◆ Your objective ◆
Pick out and copy every line below that has the word "from".

(Data records)

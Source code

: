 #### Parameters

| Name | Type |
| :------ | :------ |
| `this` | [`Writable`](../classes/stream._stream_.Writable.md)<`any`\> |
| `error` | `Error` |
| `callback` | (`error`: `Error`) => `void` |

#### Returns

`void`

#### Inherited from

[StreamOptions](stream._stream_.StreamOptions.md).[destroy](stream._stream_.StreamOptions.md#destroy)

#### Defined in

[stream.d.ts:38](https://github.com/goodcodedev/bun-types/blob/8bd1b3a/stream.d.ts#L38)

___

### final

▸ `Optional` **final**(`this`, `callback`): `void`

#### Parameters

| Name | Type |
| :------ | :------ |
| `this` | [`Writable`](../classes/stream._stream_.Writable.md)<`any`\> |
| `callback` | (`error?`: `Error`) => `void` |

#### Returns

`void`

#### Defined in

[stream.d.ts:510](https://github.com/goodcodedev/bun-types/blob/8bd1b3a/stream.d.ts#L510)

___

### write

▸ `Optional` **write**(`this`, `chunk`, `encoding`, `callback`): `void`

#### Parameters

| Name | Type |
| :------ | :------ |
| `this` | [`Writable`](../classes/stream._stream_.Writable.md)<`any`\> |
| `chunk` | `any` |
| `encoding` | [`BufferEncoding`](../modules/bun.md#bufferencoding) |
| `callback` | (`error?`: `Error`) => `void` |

(End Data records)
(Data records)

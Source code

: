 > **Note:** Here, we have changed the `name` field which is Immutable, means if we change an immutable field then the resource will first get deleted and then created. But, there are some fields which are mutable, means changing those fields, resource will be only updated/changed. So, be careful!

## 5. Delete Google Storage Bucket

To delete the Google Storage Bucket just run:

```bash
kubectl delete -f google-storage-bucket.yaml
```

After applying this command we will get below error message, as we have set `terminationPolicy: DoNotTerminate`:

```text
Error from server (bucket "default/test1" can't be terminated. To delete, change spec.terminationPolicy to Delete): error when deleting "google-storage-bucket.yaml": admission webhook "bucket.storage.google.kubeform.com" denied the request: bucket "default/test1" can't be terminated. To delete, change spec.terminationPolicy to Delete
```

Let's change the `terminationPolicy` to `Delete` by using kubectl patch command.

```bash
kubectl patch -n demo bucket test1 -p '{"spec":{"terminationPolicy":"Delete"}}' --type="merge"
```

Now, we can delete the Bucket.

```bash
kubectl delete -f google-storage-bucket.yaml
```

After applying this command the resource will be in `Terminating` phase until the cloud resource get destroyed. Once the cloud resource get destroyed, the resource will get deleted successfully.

(End Data records)

◆ Written answer ◆
#### Inherited from
Error from server (bucket "default/test1" can't be terminated. To delete, change spec.terminationPolicy to Delete): error when deleting "google-storage-bucket.yaml": admission webhook "bucket.storage.google.kubeform.com" denied the request: bucket "default/test1" can't be terminated. To delete, change spec.terminationPolicy to Delete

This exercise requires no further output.